# [The problem]
A faithful copy is required: retype the records from their first line through the line with "[Visit the Deployed", and omit the pictures.
<<<<
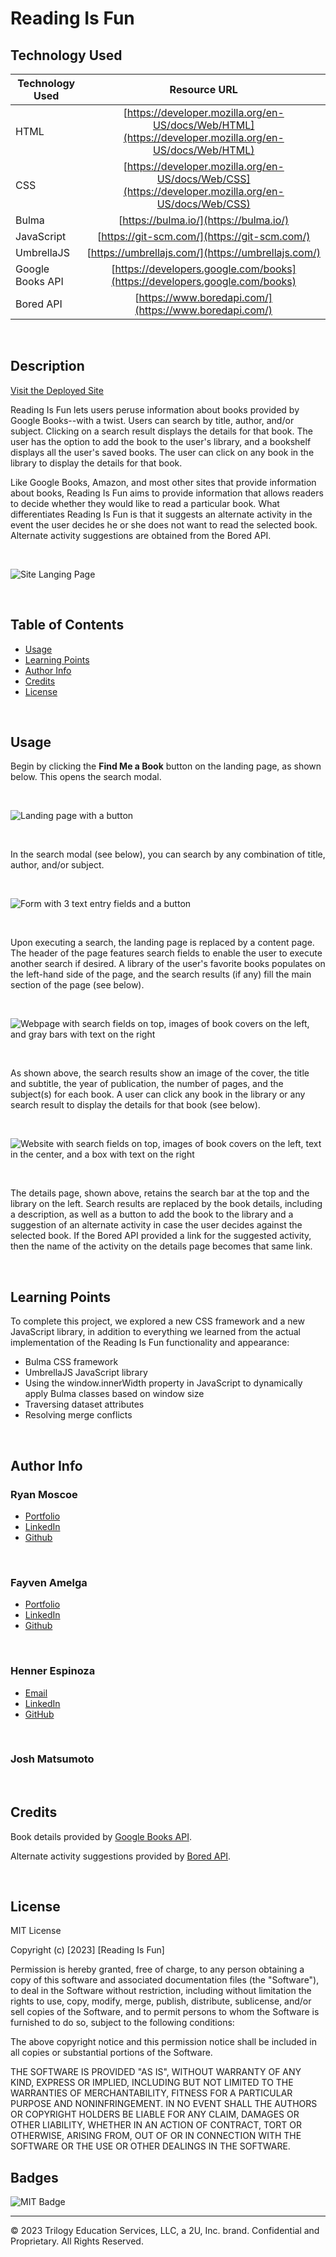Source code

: # Reading Is Fun 

## Technology Used 

| Technology Used         | Resource URL           | 
| ------------- |:-------------:| 
| HTML    | [https://developer.mozilla.org/en-US/docs/Web/HTML](https://developer.mozilla.org/en-US/docs/Web/HTML) | 
| CSS     | [https://developer.mozilla.org/en-US/docs/Web/CSS](https://developer.mozilla.org/en-US/docs/Web/CSS)      |   
| Bulma   | [https://bulma.io/](https://bulma.io/) |
| JavaScript | [https://git-scm.com/](https://git-scm.com/)     |    
| UmbrellaJS | [https://umbrellajs.com/](https://umbrellajs.com/) |
| Google Books API | [https://developers.google.com/books](https://developers.google.com/books) |
| Bored API | [https://www.boredapi.com/](https://www.boredapi.com/) |

<br/>

## Description 

[Visit the Deployed Site](https://justhenner.github.io/reading-is-fun/)

Reading Is Fun lets users peruse information about books provided by Google Books--with a twist. Users can search by title, author, and/or subject. Clicking on a search result displays the details for that book. The user has the option to add the book to the user's library, and a bookshelf displays all the user's saved books. The user can click on any book in the library to display the details for that book. 

Like Google Books, Amazon, and most other sites that provide information about books, Reading Is Fun aims to provide information that allows readers to decide whether they would like to read a particular book. What differentiates Reading Is Fun is that it suggests an alternate activity in the event the user decides he or she does not want to read the selected book. Alternate activity suggestions are obtained from the Bored API.

<br/>

![Site Langing Page](./assets/images/Reading%20is%20Fun.gif)

<br/>

## Table of Contents

* [Usage](#usage)
* [Learning Points](#learning-points)
* [Author Info](#author-info)
* [Credits](#credits)
* [License](#license)

<br/>

## Usage 

Begin by clicking the **Find Me a Book** button on the landing page, as shown below. This opens the search modal.

<br/>

![Landing page with a button](./assets/images/LandingPage.jpg)

<br/>

In the search modal (see below), you can search by any combination of title, author, and/or subject.

<br/>

![Form with 3 text entry fields and a button](./assets/images/SearchModal.jpg)

<br/>

Upon executing a search, the landing page is replaced by a content page. The header of the page features search fields to enable the user to execute another search if desired. A library of the user's favorite books populates on the left-hand side of the page, and the search results (if any) fill the main section of the page (see below). 

<br/>

![Webpage with search fields on top, images of book covers on the left, and gray bars with text on the right](./assets/images/SearchResults.jpg)

<br/>

As shown above, the search results show an image of the cover, the title and subtitle, the year of publication, the number of pages, and the subject(s) for each book. A user can click any book in the library or any search result to display the details for that book (see below).

<br/>

![Website with search fields on top, images of book covers on the left, text in the center, and a box with text on the right](./assets/images/Details.jpg)

<br/>

The details page, shown above, retains the search bar at the top and the library on the left. Search results are replaced by the book details, including a description, as well as a button to add the book to the library and a suggestion of an alternate activity in case the user decides against the selected book. If the Bored API provided a link for the suggested activity, then the name of the activity on the details page becomes that same link.

<br/>

## Learning Points 

To complete this project, we explored a new CSS framework and a new JavaScript library, in addition to everything we learned from the actual implementation of the Reading Is Fun functionality and appearance:
* Bulma CSS framework
* UmbrellaJS JavaScript library
* Using the window.innerWidth property in JavaScript to dynamically apply Bulma classes based on window size
* Traversing dataset attributes
* Resolving merge conflicts

<br/>

## Author Info

### Ryan Moscoe 

* [Portfolio](https://rmoscoe.github.io/portfolio/)
* [LinkedIn](https://www.linkedin.com/in/ryan-moscoe-8652973/)
* [Github](https://github.com/rmoscoe)

<br/>

### Fayven Amelga

* [Portfolio](https://famelga.github.io/Portfolio/)
* [LinkedIn](https://www.linkedin.com/in/fayven-amelga-b09b17b6/)
* [Github](https://github.com/famelga)


<br/>

### Henner Espinoza

* [Email](henner.espinoza@gmail.com)
* [LinkedIn](https://www.linkedin.com/in/hennerespinoza/)
* [GitHub](https://github.com/justhenner)

<br/>

### Josh Matsumoto


<br/>

## Credits

Book details provided by [Google Books API](https://developers.google.com/books).

Alternate activity suggestions provided by [Bored API](https://www.boredapi.com).

<br/>

## License

MIT License

Copyright (c) [2023] [Reading Is Fun]

Permission is hereby granted, free of charge, to any person obtaining a copy
of this software and associated documentation files (the "Software"), to deal
in the Software without restriction, including without limitation the rights
to use, copy, modify, merge, publish, distribute, sublicense, and/or sell
copies of the Software, and to permit persons to whom the Software is
furnished to do so, subject to the following conditions:

The above copyright notice and this permission notice shall be included in all
copies or substantial portions of the Software.

THE SOFTWARE IS PROVIDED "AS IS", WITHOUT WARRANTY OF ANY KIND, EXPRESS OR
IMPLIED, INCLUDING BUT NOT LIMITED TO THE WARRANTIES OF MERCHANTABILITY,
FITNESS FOR A PARTICULAR PURPOSE AND NONINFRINGEMENT. IN NO EVENT SHALL THE
AUTHORS OR COPYRIGHT HOLDERS BE LIABLE FOR ANY CLAIM, DAMAGES OR OTHER
LIABILITY, WHETHER IN AN ACTION OF CONTRACT, TORT OR OTHERWISE, ARISING FROM,
OUT OF OR IN CONNECTION WITH THE SOFTWARE OR THE USE OR OTHER DEALINGS IN THE
SOFTWARE.

## Badges

![MIT Badge](https://img.shields.io/badge/license-MIT-blue)

---

© 2023 Trilogy Education Services, LLC, a 2U, Inc. brand. Confidential and Proprietary. All Rights Reserved.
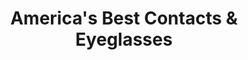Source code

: ---
title: "America's Best Contacts & Eyeglasses"
url: /midvale/americas-best-contacts-und-eyeglasses/
shop: Optiker
---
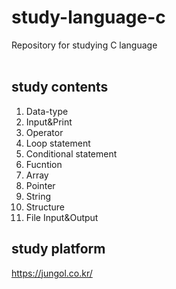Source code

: # study-language-c
Repository for studying C language <br><br>

## study contents
1. Data-type
2. Input&Print
3. Operator
4. Loop statement
5. Conditional statement
6. Fucntion
7. Array
8. Pointer
9. String
10. Structure
11. File Input&Output

## study platform
https://jungol.co.kr/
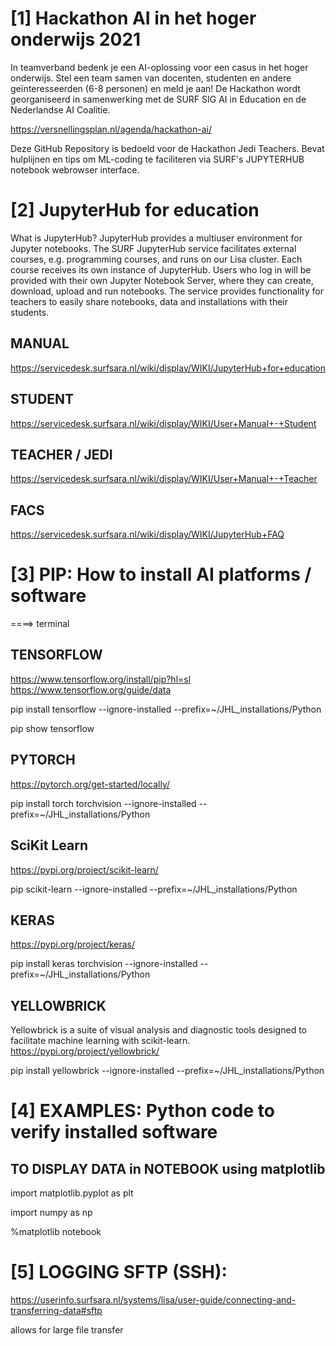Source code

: # [1] Hackathon AI in het hoger onderwijs 2021
In teamverband bedenk je een AI-oplossing voor een casus in het hoger onderwijs. Stel een team samen van docenten, studenten en andere geïnteresseerden (6-8 personen) en meld je aan! De Hackathon wordt georganiseerd in samenwerking met de SURF SIG AI in Education en de Nederlandse AI Coalitie.
 
 https://versnellingsplan.nl/agenda/hackathon-ai/
 
Deze GitHub Repository is bedoeld voor de Hackathon Jedi Teachers. Bevat hulplijnen en tips om ML-coding te faciliteren via  SURF's JUPYTERHUB notebook webrowser interface.


# [2] JupyterHub for education

What is JupyterHub?
JupyterHub provides a multiuser environment for Jupyter notebooks. The SURF JupyterHub service facilitates external courses, e.g. programming courses, and runs on our Lisa cluster.
Each course receives its own instance of JupyterHub. Users who log in will be provided with their own Jupyter Notebook Server, where they can create, download, upload and run notebooks. The service provides functionality for teachers to easily share notebooks, data and installations with their students.

## MANUAL

https://servicedesk.surfsara.nl/wiki/display/WIKI/JupyterHub+for+education

## STUDENT 

https://servicedesk.surfsara.nl/wiki/display/WIKI/User+Manual+-+Student

## TEACHER / JEDI

https://servicedesk.surfsara.nl/wiki/display/WIKI/User+Manual+-+Teacher

## FACS

https://servicedesk.surfsara.nl/wiki/display/WIKI/JupyterHub+FAQ

# [3] PIP: How to install AI platforms / software

====> terminal

## TENSORFLOW
https://www.tensorflow.org/install/pip?hl=sl
https://www.tensorflow.org/guide/data

pip install tensorflow  --ignore-installed --prefix=~/JHL_installations/Python

pip show tensorflow

## PYTORCH
https://pytorch.org/get-started/locally/

pip install torch torchvision --ignore-installed --prefix=~/JHL_installations/Python

## SciKit Learn
https://pypi.org/project/scikit-learn/

pip scikit-learn --ignore-installed --prefix=~/JHL_installations/Python

## KERAS
https://pypi.org/project/keras/

pip install keras torchvision --ignore-installed --prefix=~/JHL_installations/Python

## YELLOWBRICK
Yellowbrick is a suite of visual analysis and diagnostic tools designed to facilitate machine learning with scikit-learn. 
https://pypi.org/project/yellowbrick/

pip install yellowbrick --ignore-installed --prefix=~/JHL_installations/Python


# [4] EXAMPLES: Python code to verify installed software

## TO DISPLAY DATA in NOTEBOOK using matplotlib

import matplotlib.pyplot as plt

import numpy as np

%matplotlib notebook

# [5] LOGGING SFTP (SSH): 

https://userinfo.surfsara.nl/systems/lisa/user-guide/connecting-and-transferring-data#sftp

allows for large file transfer 
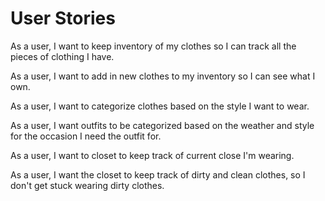 User Stories
====================

<p>As a user, I want to keep inventory of my clothes so I can track all the pieces of clothing I have.</p>

<p>As a user, I want to add in new clothes to my inventory so I can see what I own.</p>

<p>As a user, I want to categorize clothes based on the style I want to wear.</p>

<p>As a user, I want outfits to be categorized based on the weather and style for the occasion I need the outfit for.</p>

<p>As a user, I want to closet to keep track of current close I'm wearing.</p>

<p>As a user, I want the closet to keep track of dirty and clean clothes, so I don't get stuck wearing dirty clothes.</p>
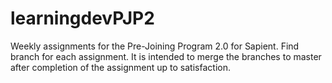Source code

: # learningdevPJP2

Weekly assignments for the Pre-Joining Program 2.0 for Sapient. Find branch for each assignment.
It is intended to merge the branches to master after completion of the assignment up to satisfaction. 

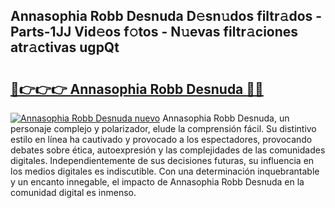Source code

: ## Annasophia Robb Desnuda D𝚎sn𝚞dos filtr𝚊dos - Parts-1JJ Vid𝚎os f𝚘tos - N𝚞evas filtr𝚊ciones atr𝚊ctivas ugpQt

# <h2><a href="http://mb7cj5g.tromn.icu/?c=Annasophia+Robb+Desnuda">🔗👉👉👉 Annasophia Robb Desnuda 🔗🔗</a></h2>

[![Annasophia Robb Desnuda nuevo](https://i.imgur.com/pEAQMta.gif)](http://mb7cj5g.tromn.icu/?c=Annasophia+Robb+Desnuda)
Annasophia Robb Desnuda, un personaje complejo y polarizador, elude la comprensión fácil. Su distintivo estilo en línea ha cautivado y provocado a los espectadores, provocando debates sobre ética, autoexpresión y las complejidades de las comunidades digitales. Independientemente de sus decisiones futuras, su influencia en los medios digitales es indiscutible. Con una determinación inquebrantable y un encanto innegable, el impacto de Annasophia Robb Desnuda en la comunidad digital es inmenso.

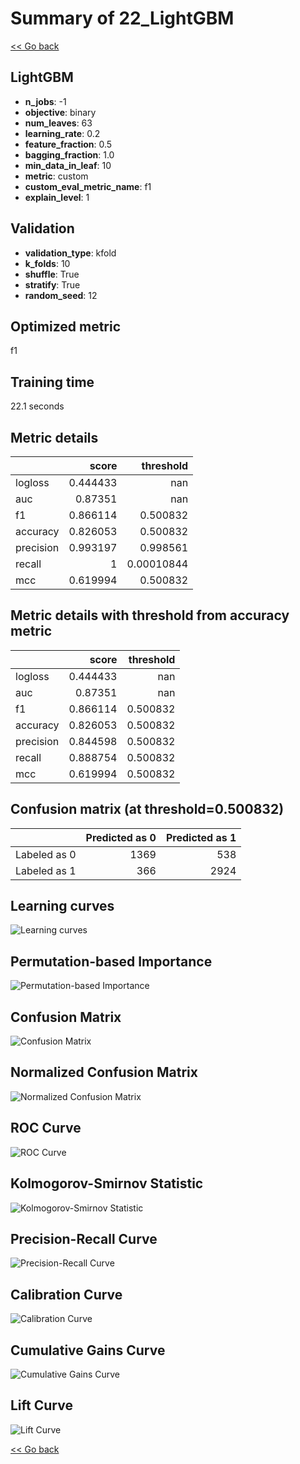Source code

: # Summary of 22_LightGBM

[<< Go back](../README.md)


## LightGBM
- **n_jobs**: -1
- **objective**: binary
- **num_leaves**: 63
- **learning_rate**: 0.2
- **feature_fraction**: 0.5
- **bagging_fraction**: 1.0
- **min_data_in_leaf**: 10
- **metric**: custom
- **custom_eval_metric_name**: f1
- **explain_level**: 1

## Validation
 - **validation_type**: kfold
 - **k_folds**: 10
 - **shuffle**: True
 - **stratify**: True
 - **random_seed**: 12

## Optimized metric
f1

## Training time

22.1 seconds

## Metric details
|           |    score |    threshold |
|:----------|---------:|-------------:|
| logloss   | 0.444433 | nan          |
| auc       | 0.87351  | nan          |
| f1        | 0.866114 |   0.500832   |
| accuracy  | 0.826053 |   0.500832   |
| precision | 0.993197 |   0.998561   |
| recall    | 1        |   0.00010844 |
| mcc       | 0.619994 |   0.500832   |


## Metric details with threshold from accuracy metric
|           |    score |   threshold |
|:----------|---------:|------------:|
| logloss   | 0.444433 |  nan        |
| auc       | 0.87351  |  nan        |
| f1        | 0.866114 |    0.500832 |
| accuracy  | 0.826053 |    0.500832 |
| precision | 0.844598 |    0.500832 |
| recall    | 0.888754 |    0.500832 |
| mcc       | 0.619994 |    0.500832 |


## Confusion matrix (at threshold=0.500832)
|              |   Predicted as 0 |   Predicted as 1 |
|:-------------|-----------------:|-----------------:|
| Labeled as 0 |             1369 |              538 |
| Labeled as 1 |              366 |             2924 |

## Learning curves
![Learning curves](learning_curves.png)

## Permutation-based Importance
![Permutation-based Importance](permutation_importance.png)
## Confusion Matrix

![Confusion Matrix](confusion_matrix.png)


## Normalized Confusion Matrix

![Normalized Confusion Matrix](confusion_matrix_normalized.png)


## ROC Curve

![ROC Curve](roc_curve.png)


## Kolmogorov-Smirnov Statistic

![Kolmogorov-Smirnov Statistic](ks_statistic.png)


## Precision-Recall Curve

![Precision-Recall Curve](precision_recall_curve.png)


## Calibration Curve

![Calibration Curve](calibration_curve_curve.png)


## Cumulative Gains Curve

![Cumulative Gains Curve](cumulative_gains_curve.png)


## Lift Curve

![Lift Curve](lift_curve.png)



[<< Go back](../README.md)
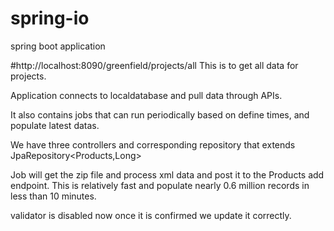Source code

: # spring-io
spring boot application

#http://localhost:8090/greenfield/projects/all
This is to get all data for projects.

Application connects to localdatabase and pull data through APIs.

It also contains jobs that can run periodically based on define times, and populate latest datas.

We have three controllers and corresponding repository that extends JpaRepository<Products,Long>

Job will get the zip file and process xml data and post it to the Products add endpoint. 
This is relatively fast and populate nearly 0.6 million records in less than 10 minutes.

validator is disabled now once it is confirmed we update it correctly.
>>>>
# [Response to this task]
Source code

: # Reading Is Fun 

## Technology Used 

| Technology Used         | Resource URL           | 
| ------------- |:-------------:| 
| HTML    | [https://developer.mozilla.org/en-US/docs/Web/HTML](https://developer.mozilla.org/en-US/docs/Web/HTML) | 
| CSS     | [https://developer.mozilla.org/en-US/docs/Web/CSS](https://developer.mozilla.org/en-US/docs/Web/CSS)      |   
| Bulma   | [https://bulma.io/](https://bulma.io/) |
| JavaScript | [https://git-scm.com/](https://git-scm.com/)     |    
| UmbrellaJS | [https://umbrellajs.com/](https://umbrellajs.com/) |
| Google Books API | [https://developers.google.com/books](https://developers.google.com/books) |
| Bored API | [https://www.boredapi.com/](https://www.boredapi.com/) |

<br/>

## Description 

[Visit the Deployed Site](https://justhenner.github.io/reading-is-fun/)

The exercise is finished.